▶ **AVAILABLE RECORDS**:

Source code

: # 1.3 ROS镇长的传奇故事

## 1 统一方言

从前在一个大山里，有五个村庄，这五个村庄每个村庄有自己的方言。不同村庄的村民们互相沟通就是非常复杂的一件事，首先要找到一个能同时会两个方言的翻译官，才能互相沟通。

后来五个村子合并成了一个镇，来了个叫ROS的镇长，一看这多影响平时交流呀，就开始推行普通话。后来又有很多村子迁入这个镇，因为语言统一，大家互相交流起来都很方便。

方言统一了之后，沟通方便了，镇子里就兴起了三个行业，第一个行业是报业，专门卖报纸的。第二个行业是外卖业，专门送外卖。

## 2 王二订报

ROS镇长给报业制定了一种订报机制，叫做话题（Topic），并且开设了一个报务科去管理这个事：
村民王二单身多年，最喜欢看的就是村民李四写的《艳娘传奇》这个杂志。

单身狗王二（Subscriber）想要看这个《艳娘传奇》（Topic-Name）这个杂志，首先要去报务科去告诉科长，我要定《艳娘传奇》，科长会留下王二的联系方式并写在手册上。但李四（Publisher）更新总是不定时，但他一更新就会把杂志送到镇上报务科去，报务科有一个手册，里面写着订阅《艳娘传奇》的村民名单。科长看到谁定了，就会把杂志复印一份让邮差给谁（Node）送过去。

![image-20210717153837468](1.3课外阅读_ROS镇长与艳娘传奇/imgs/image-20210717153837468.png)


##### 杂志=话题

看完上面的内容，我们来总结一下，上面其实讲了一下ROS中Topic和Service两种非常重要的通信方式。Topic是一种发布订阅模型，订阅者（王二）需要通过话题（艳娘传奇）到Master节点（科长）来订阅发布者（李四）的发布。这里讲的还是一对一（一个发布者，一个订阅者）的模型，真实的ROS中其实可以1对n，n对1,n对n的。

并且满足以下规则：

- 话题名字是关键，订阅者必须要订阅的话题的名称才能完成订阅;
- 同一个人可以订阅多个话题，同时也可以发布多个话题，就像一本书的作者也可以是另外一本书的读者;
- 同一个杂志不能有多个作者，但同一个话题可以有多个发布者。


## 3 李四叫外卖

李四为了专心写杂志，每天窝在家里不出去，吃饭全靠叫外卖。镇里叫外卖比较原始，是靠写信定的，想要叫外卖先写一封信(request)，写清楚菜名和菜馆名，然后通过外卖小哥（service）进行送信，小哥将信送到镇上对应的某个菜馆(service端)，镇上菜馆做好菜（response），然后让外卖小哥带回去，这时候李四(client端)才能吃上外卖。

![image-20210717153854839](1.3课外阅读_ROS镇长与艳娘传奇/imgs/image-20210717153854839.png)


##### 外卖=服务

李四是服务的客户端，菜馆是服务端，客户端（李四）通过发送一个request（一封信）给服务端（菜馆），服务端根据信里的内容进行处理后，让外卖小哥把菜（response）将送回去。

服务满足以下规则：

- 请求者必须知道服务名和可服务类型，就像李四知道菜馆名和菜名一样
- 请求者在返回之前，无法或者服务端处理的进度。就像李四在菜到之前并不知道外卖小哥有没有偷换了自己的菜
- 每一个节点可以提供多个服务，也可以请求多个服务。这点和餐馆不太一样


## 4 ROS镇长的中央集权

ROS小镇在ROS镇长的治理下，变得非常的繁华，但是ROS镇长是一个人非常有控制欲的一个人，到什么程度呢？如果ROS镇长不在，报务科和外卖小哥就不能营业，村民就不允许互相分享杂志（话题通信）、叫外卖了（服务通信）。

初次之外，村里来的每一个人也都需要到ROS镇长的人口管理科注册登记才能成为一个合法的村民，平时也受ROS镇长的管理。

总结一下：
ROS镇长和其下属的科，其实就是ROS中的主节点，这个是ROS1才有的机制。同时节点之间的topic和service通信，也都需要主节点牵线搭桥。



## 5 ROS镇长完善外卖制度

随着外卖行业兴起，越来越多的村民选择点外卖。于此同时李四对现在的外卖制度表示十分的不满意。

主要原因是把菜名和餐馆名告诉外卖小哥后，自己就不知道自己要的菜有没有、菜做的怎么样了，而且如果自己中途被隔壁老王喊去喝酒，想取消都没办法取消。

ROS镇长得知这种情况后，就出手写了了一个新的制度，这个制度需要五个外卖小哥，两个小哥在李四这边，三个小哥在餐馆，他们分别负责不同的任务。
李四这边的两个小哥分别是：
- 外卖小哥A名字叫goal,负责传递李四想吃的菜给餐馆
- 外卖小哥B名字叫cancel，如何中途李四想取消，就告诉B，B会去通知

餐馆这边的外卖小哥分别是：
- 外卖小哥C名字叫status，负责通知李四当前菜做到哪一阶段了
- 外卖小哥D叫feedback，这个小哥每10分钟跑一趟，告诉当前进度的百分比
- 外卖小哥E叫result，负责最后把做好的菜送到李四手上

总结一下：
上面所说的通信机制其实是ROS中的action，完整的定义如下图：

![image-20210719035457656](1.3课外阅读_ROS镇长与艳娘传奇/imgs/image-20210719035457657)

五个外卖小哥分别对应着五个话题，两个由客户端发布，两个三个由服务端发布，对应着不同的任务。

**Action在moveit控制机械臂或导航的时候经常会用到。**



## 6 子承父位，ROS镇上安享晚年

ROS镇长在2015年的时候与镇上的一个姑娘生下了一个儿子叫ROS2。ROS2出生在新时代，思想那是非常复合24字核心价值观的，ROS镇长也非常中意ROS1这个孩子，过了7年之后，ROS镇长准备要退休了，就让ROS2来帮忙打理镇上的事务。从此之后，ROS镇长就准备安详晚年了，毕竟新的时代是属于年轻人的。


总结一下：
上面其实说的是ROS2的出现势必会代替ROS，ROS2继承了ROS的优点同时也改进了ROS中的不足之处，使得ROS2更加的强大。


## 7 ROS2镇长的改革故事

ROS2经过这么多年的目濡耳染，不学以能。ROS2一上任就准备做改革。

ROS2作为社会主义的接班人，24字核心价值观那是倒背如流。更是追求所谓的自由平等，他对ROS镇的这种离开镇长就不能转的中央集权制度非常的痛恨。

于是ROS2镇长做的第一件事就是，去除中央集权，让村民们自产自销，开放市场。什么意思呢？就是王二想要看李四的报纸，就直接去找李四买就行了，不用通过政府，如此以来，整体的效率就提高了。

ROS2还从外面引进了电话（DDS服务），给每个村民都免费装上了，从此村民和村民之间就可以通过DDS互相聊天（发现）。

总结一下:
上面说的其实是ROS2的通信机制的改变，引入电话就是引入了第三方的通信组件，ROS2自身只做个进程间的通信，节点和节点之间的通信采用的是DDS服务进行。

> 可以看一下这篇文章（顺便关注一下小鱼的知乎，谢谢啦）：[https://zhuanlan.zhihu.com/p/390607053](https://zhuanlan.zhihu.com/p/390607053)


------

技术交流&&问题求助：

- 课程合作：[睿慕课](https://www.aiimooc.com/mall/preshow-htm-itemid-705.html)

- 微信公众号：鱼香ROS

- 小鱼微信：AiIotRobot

==

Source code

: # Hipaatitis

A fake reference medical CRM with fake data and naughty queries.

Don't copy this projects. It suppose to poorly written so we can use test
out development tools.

--

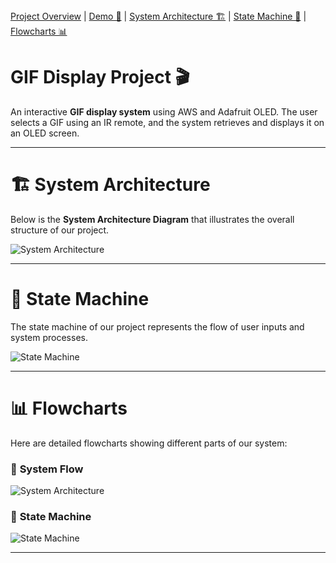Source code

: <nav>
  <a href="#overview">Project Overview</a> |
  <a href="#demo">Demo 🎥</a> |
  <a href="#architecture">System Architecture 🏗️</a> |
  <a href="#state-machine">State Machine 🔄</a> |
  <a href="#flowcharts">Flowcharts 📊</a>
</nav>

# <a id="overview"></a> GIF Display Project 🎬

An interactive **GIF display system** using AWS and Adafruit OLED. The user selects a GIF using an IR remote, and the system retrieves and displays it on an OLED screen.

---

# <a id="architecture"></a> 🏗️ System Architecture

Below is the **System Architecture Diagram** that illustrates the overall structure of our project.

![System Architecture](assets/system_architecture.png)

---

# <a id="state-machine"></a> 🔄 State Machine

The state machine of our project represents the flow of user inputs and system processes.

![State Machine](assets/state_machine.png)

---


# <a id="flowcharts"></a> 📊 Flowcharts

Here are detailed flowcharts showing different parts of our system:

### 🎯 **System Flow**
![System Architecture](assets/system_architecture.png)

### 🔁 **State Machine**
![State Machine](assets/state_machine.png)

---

▶ **AIM OF THE EXERCISE**: Go line by line through the records and copy those that contain the word "image".

▶ **WRITTEN RESPONSE**:
![image-20210717153837468](1.3课外阅读_ROS镇长与艳娘传奇/imgs/image-20210717153837468.png)
![image-20210717153854839](1.3课外阅读_ROS镇长与艳娘传奇/imgs/image-20210717153854839.png)
![image-20210719035457656](1.3课外阅读_ROS镇长与艳娘传奇/imgs/image-20210719035457657)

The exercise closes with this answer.